The desire which has been repeatedly expressed by persons cognizant of its existence, that the important and interesting manuscript left by Gouverneur Morris should be brought to light—the portion buried in Mr. Jared Sparks’s history as well as the large and more piquant part excluded therefrom—induced me to undertake the work of editing the diary and letters of my grandfather.

The chief object I had in view was to put in such a form as might prove attractive to the public his letters and the notes which he daily jotted down during that most momentous epoch of modern history—the period of the Revolution in France.

With no political principles to advance or maintain, and with no hero of romance or of the sword upon whose merits to descant, my effort was simply to cull, from a voluminous manuscript, all the varied and striking incidents in the world of politics in the cabinet, and of society in the boudoir and salon; and, by the light of the keen delineations of character, so full of the verve and essence of the moment, therein contained, to bring into strong relief the motives and actions of men and women.

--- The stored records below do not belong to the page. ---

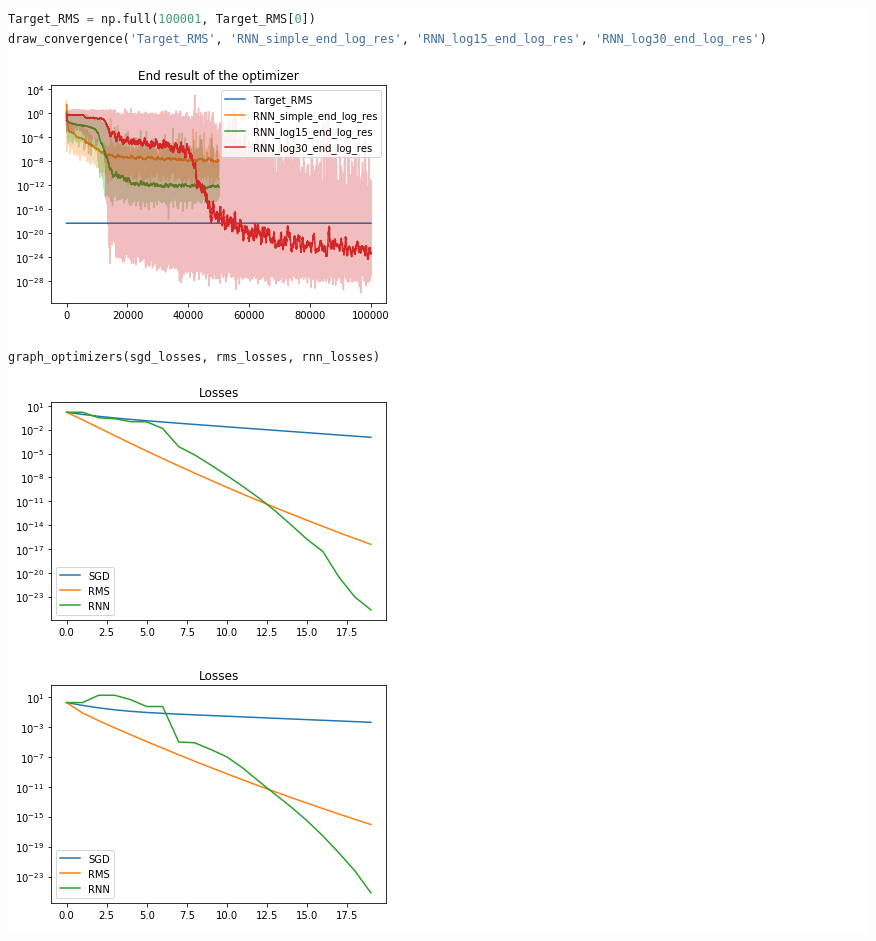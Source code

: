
 ```python
Target_RMS = np.full(100001, Target_RMS[0])
draw_convergence('Target_RMS', 'RNN_simple_end_log_res', 'RNN_log15_end_log_res', 'RNN_log30_end_log_res')
```


![png](The_Quest_for_the_Ultimate_Optimizer_-_Episode_1_files/The_Quest_for_the_Ultimate_Optimizer_-_Episode_1_67_0.png)



```python
graph_optimizers(sgd_losses, rms_losses, rnn_losses)
```


![png](The_Quest_for_the_Ultimate_Optimizer_-_Episode_1_files/The_Quest_for_the_Ultimate_Optimizer_-_Episode_1_68_0.png)



![png](The_Quest_for_the_Ultimate_Optimizer_-_Episode_1_files/The_Quest_for_the_Ultimate_Optimizer_-_Episode_1_68_1.png)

Americans will doubtless accord a ready sympathy to a man who was truly an American, and at a time when thus to proclaim his principles attested an independence careless of unpopularity. Possibly, too, our kindred over seas may find something of interest in the career of one who, though a rebel against England, spent the best years of his life assisting in the formation of a government under which the poor of the earth might find an asylum, and whose views were consistently “favorable to the peace and happiness of mankind.”

Anne Cary Morris.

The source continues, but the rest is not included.